> **REQUIRED ACTION**: Nothing in the entries should be altered. Write them out in full.

** DATA TO EXAMINE follows **

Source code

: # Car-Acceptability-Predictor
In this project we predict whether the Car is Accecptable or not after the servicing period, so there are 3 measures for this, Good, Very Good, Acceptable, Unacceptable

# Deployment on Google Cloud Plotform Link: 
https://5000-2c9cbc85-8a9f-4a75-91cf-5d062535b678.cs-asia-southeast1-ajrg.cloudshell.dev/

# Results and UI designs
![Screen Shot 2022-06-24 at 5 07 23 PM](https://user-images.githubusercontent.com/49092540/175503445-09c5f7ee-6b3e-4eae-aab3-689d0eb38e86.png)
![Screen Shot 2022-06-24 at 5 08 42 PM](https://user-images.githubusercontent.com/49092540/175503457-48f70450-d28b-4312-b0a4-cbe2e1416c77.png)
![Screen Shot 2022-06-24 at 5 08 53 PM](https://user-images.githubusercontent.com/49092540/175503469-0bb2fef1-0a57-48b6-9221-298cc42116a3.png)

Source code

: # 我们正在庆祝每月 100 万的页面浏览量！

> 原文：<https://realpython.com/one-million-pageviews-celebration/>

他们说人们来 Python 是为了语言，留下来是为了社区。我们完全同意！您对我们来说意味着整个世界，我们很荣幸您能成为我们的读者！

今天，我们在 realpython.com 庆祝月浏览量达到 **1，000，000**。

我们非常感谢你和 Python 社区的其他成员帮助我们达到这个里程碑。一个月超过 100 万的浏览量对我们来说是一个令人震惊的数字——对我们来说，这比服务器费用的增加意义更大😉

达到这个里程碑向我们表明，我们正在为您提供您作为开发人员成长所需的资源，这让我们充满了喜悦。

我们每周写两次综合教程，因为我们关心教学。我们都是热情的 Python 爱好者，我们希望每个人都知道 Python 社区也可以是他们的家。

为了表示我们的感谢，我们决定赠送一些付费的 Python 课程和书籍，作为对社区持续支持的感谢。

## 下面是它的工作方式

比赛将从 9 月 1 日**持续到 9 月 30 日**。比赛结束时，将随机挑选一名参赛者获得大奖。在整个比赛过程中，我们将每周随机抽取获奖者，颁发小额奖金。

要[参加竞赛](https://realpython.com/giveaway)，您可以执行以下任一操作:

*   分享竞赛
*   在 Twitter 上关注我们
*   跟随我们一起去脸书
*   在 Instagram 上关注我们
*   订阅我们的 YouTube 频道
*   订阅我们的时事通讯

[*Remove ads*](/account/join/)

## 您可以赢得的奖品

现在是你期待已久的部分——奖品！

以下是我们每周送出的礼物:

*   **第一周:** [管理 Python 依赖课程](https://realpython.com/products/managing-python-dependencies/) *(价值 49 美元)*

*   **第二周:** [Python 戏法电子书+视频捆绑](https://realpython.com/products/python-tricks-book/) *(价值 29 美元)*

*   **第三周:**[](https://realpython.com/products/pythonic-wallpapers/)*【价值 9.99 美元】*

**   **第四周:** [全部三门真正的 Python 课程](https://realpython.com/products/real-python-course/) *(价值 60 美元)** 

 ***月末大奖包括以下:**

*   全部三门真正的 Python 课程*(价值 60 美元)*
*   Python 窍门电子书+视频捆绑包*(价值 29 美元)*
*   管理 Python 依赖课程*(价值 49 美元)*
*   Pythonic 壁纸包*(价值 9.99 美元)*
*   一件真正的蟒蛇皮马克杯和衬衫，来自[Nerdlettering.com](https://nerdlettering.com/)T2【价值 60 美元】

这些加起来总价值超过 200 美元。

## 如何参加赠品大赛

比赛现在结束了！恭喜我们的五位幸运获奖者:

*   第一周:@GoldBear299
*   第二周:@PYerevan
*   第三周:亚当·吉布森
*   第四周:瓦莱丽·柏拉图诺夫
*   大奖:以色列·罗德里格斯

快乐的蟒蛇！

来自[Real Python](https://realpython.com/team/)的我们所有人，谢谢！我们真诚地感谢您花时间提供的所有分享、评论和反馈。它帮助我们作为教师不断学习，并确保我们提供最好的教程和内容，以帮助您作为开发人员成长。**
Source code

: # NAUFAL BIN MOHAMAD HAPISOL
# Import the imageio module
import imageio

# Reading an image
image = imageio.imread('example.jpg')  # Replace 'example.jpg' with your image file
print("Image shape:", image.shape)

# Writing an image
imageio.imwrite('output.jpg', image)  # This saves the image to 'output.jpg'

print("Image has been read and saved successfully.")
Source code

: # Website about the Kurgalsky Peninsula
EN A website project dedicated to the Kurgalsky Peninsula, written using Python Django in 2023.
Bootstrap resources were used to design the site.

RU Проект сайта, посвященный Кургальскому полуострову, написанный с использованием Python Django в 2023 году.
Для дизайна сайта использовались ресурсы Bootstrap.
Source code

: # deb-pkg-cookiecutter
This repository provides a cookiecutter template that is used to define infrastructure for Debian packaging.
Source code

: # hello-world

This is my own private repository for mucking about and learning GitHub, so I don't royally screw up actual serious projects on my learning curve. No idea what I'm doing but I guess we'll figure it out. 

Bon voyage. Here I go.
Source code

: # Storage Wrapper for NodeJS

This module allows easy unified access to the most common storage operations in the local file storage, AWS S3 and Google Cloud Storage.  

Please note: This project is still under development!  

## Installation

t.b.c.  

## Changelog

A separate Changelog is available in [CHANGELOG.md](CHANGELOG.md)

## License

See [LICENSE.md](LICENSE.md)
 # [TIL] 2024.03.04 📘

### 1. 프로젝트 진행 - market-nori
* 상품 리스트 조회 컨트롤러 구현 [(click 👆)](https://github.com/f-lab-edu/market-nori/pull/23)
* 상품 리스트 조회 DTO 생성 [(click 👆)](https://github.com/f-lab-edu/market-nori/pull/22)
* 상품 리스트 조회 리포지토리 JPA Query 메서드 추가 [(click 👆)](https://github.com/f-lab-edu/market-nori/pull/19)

** End of DATA TO EXAMINE **

> **SOLUTION TO THE EXERCISE**:
Source code

: # Car-Acceptability-Predictor
In this project we predict whether the Car is Accecptable or not after the servicing period, so there are 3 measures for this, Good, Very Good, Acceptable, Unacceptable

# Deployment on Google Cloud Plotform Link: 
https://5000-2c9cbc85-8a9f-4a75-91cf-5d062535b678.cs-asia-southeast1-ajrg.cloudshell.dev/

# Results and UI designs
![Screen Shot 2022-06-24 at 5 07 23 PM](https://user-images.githubusercontent.com/49092540/175503445-09c5f7ee-6b3e-4eae-aab3-689d0eb38e86.png)
![Screen Shot 2022-06-24 at 5 08 42 PM](https://user-images.githubusercontent.com/49092540/175503457-48f70450-d28b-4312-b0a4-cbe2e1416c77.png)
![Screen Shot 2022-06-24 at 5 08 53 PM](https://user-images.githubusercontent.com/49092540/175503469-0bb2fef1-0a57-48b6-9221-298cc42116a3.png)

Source code

: # 我们正在庆祝每月 100 万的页面浏览量！

> 原文：<https://realpython.com/one-million-pageviews-celebration/>

他们说人们来 Python 是为了语言，留下来是为了社区。我们完全同意！您对我们来说意味着整个世界，我们很荣幸您能成为我们的读者！

今天，我们在 realpython.com 庆祝月浏览量达到 **1，000，000**。

我们非常感谢你和 Python 社区的其他成员帮助我们达到这个里程碑。一个月超过 100 万的浏览量对我们来说是一个令人震惊的数字——对我们来说，这比服务器费用的增加意义更大😉

达到这个里程碑向我们表明，我们正在为您提供您作为开发人员成长所需的资源，这让我们充满了喜悦。

我们每周写两次综合教程，因为我们关心教学。我们都是热情的 Python 爱好者，我们希望每个人都知道 Python 社区也可以是他们的家。

为了表示我们的感谢，我们决定赠送一些付费的 Python 课程和书籍，作为对社区持续支持的感谢。

## 下面是它的工作方式

比赛将从 9 月 1 日**持续到 9 月 30 日**。比赛结束时，将随机挑选一名参赛者获得大奖。在整个比赛过程中，我们将每周随机抽取获奖者，颁发小额奖金。

要[参加竞赛](https://realpython.com/giveaway)，您可以执行以下任一操作:

*   分享竞赛
*   在 Twitter 上关注我们
*   跟随我们一起去脸书
*   在 Instagram 上关注我们
*   订阅我们的 YouTube 频道
*   订阅我们的时事通讯

[*Remove ads*](/account/join/)

## 您可以赢得的奖品

现在是你期待已久的部分——奖品！

以下是我们每周送出的礼物:

*   **第一周:** [管理 Python 依赖课程](https://realpython.com/products/managing-python-dependencies/) *(价值 49 美元)*

*   **第二周:** [Python 戏法电子书+视频捆绑](https://realpython.com/products/python-tricks-book/) *(价值 29 美元)*

*   **第三周:**[](https://realpython.com/products/pythonic-wallpapers/)*【价值 9.99 美元】*

**   **第四周:** [全部三门真正的 Python 课程](https://realpython.com/products/real-python-course/) *(价值 60 美元)** 

 ***月末大奖包括以下:**

*   全部三门真正的 Python 课程*(价值 60 美元)*
*   Python 窍门电子书+视频捆绑包*(价值 29 美元)*
*   管理 Python 依赖课程*(价值 49 美元)*
*   Pythonic 壁纸包*(价值 9.99 美元)*
*   一件真正的蟒蛇皮马克杯和衬衫，来自[Nerdlettering.com](https://nerdlettering.com/)T2【价值 60 美元】

这些加起来总价值超过 200 美元。

## 如何参加赠品大赛

比赛现在结束了！恭喜我们的五位幸运获奖者:

*   第一周:@GoldBear299
*   第二周:@PYerevan
*   第三周:亚当·吉布森
*   第四周:瓦莱丽·柏拉图诺夫
*   大奖:以色列·罗德里格斯

快乐的蟒蛇！

来自[Real Python](https://realpython.com/team/)的我们所有人，谢谢！我们真诚地感谢您花时间提供的所有分享、评论和反馈。它帮助我们作为教师不断学习，并确保我们提供最好的教程和内容，以帮助您作为开发人员成长。**
Source code

: # NAUFAL BIN MOHAMAD HAPISOL
# Import the imageio module
import imageio

# Reading an image
image = imageio.imread('example.jpg')  # Replace 'example.jpg' with your image file
print("Image shape:", image.shape)

# Writing an image
imageio.imwrite('output.jpg', image)  # This saves the image to 'output.jpg'

print("Image has been read and saved successfully.")
Source code

: # Website about the Kurgalsky Peninsula
EN A website project dedicated to the Kurgalsky Peninsula, written using Python Django in 2023.
Bootstrap resources were used to design the site.

RU Проект сайта, посвященный Кургальскому полуострову, написанный с использованием Python Django в 2023 году.
Для дизайна сайта использовались ресурсы Bootstrap.
Source code

: # deb-pkg-cookiecutter
This repository provides a cookiecutter template that is used to define infrastructure for Debian packaging.
Source code

: # hello-world

This is my own private repository for mucking about and learning GitHub, so I don't royally screw up actual serious projects on my learning curve. No idea what I'm doing but I guess we'll figure it out. 

Bon voyage. Here I go.
Source code

: # Storage Wrapper for NodeJS

This module allows easy unified access to the most common storage operations in the local file storage, AWS S3 and Google Cloud Storage.  

Please note: This project is still under development!  

## Installation

t.b.c.  

## Changelog

A separate Changelog is available in [CHANGELOG.md](CHANGELOG.md)

## License

See [LICENSE.md](LICENSE.md)
 # [TIL] 2024.03.04 📘

### 1. 프로젝트 진행 - market-nori
* 상품 리스트 조회 컨트롤러 구현 [(click 👆)](https://github.com/f-lab-edu/market-nori/pull/23)
* 상품 리스트 조회 DTO 생성 [(click 👆)](https://github.com/f-lab-edu/market-nori/pull/22)
* 상품 리스트 조회 리포지토리 JPA Query 메서드 추가 [(click 👆)](https://github.com/f-lab-edu/market-nori/pull/19)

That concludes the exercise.